But the biggest risk to Tesla is Tesla itself.

If Tesla can execute on their plans to continue expanding the supercharger/destination charger network, fully implement EAP/FSD (for all cars built in the last 2 years), continue to make major improvements to the onboard software, continue to upgrade/improve the features on new vehicles, continue to add new vehicles to the lineup and provide a quality service/sales experience, while maintaining a price/functionality point comparable to other manufacturers, then Tesla should be OK.

Though if they fail in any of these areas, they risk damaging their brand loyalty - and will start seeing erosion of their market. And perhaps brining on board a Chief Operating Officer to focus on implementation might help Tesla hit all of these goals,, and let Musk focus on the future direction of the company.

For us, we've purchased an S 100D last year and an X 100D this year, so we likely won't be in the market for a replacement for another few years. By then, hope to see Tesla continue to maintain their current position as the market leader, so it will be an easy decision to buy our next Tesla.
 
There will be compelling competition for Tesla.
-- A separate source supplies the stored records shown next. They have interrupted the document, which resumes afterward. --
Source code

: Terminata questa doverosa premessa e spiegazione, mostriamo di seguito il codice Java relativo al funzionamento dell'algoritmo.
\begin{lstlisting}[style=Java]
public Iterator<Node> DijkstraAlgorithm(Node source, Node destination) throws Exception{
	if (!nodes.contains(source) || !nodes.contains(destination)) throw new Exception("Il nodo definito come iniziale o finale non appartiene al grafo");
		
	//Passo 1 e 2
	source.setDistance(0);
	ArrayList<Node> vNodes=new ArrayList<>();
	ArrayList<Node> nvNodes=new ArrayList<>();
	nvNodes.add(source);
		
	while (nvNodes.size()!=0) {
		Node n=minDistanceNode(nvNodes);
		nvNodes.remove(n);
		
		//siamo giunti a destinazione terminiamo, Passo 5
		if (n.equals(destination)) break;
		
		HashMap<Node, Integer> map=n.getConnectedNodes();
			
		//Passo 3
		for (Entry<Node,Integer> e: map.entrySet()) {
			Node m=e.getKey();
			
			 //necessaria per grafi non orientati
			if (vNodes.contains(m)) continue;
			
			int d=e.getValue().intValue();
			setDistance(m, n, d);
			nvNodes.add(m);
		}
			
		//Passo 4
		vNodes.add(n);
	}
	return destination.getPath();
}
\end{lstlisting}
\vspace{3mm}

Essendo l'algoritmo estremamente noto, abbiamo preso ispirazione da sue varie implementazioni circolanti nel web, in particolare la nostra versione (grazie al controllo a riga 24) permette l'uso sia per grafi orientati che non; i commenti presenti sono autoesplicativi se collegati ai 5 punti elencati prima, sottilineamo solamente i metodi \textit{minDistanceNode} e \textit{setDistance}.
But the biggest risk to Tesla is Tesla itself.

If Tesla can execute on their plans to continue expanding the supercharger/destination charger network, fully implement EAP/FSD (for all cars built in the last 2 years), continue to make major improvements to the onboard software, continue to upgrade/improve the features on new vehicles, continue to add new vehicles to the lineup and provide a quality service/sales experience, while maintaining a price/functionality point comparable to other manufacturers, then Tesla should be OK.
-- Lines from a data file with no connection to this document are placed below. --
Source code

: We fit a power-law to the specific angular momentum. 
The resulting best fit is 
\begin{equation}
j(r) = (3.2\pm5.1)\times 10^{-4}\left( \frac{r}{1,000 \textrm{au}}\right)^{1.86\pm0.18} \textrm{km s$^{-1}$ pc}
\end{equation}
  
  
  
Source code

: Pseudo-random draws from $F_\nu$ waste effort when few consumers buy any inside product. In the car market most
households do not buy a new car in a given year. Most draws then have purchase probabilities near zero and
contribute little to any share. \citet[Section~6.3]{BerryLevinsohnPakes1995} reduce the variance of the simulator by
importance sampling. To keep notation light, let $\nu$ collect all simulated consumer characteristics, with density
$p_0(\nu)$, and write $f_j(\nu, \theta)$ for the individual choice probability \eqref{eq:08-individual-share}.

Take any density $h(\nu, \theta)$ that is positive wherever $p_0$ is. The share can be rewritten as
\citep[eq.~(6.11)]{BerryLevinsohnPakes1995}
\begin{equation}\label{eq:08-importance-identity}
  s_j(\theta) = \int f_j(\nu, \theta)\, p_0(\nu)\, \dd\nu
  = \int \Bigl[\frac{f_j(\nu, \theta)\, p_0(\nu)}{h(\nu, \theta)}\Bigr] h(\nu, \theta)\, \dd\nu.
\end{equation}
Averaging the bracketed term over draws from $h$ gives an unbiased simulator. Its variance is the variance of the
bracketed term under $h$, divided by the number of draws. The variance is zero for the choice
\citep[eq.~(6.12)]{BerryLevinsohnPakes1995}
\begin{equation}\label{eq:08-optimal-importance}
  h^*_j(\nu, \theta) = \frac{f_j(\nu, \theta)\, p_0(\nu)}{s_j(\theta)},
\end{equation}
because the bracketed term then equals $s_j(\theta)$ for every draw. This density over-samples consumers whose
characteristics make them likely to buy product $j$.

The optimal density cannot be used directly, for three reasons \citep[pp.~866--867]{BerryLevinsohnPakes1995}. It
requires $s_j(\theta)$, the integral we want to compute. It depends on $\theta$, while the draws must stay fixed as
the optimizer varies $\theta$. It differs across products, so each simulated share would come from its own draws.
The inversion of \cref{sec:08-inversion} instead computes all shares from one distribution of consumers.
Though if they fail in any of these areas, they risk damaging their brand loyalty - and will start seeing erosion of their market. And perhaps brining on board a Chief Operating Officer to focus on implementation might help Tesla hit all of these goals,, and let Musk focus on the future direction of the company.

For us, we've purchased an S 100D last year and an X 100D this year, so we likely won't be in the market for a replacement for another few years. By then, hope to see Tesla continue to maintain their current position as the market leader, so it will be an easy decision to buy our next Tesla.

I agree, Tesla just need to focus on their own game plan to keep ahead.

They made some amazing decisions early on that leapt them way ahead of the competition. The Model S in 2012 was light years ahead of anything else produced up to that point in time, a true landmark vehicle that will sit proudly in the history of motoring for the next hundred years. The fact that in mid 2018 it still has precisely zero competition is mind-blowing, but obviously that will not last forever as the legacy brands finally get off their asses. 2019 will be the first year with some direct competition and Tesla will almost certainly need an all-new Model S replacement by 2020/21 to stay in the game. The fact that the S still looks good after 6 years of production and one very minor facelift is quite an achievement in its own right, but 10 years would be seriously stretching it when people are lusting after the latest and greatest options. The X still looks fresh out of the future today and should easily be able to compete in its market up to 2021, especially if the build quality continues to improve. But I really hope the next generation of S & X move the goalposts yet again! I'd love to swap our 2018 MX for an all new 2022 model when the time comes.
 
....and will start seeing erosion of their market.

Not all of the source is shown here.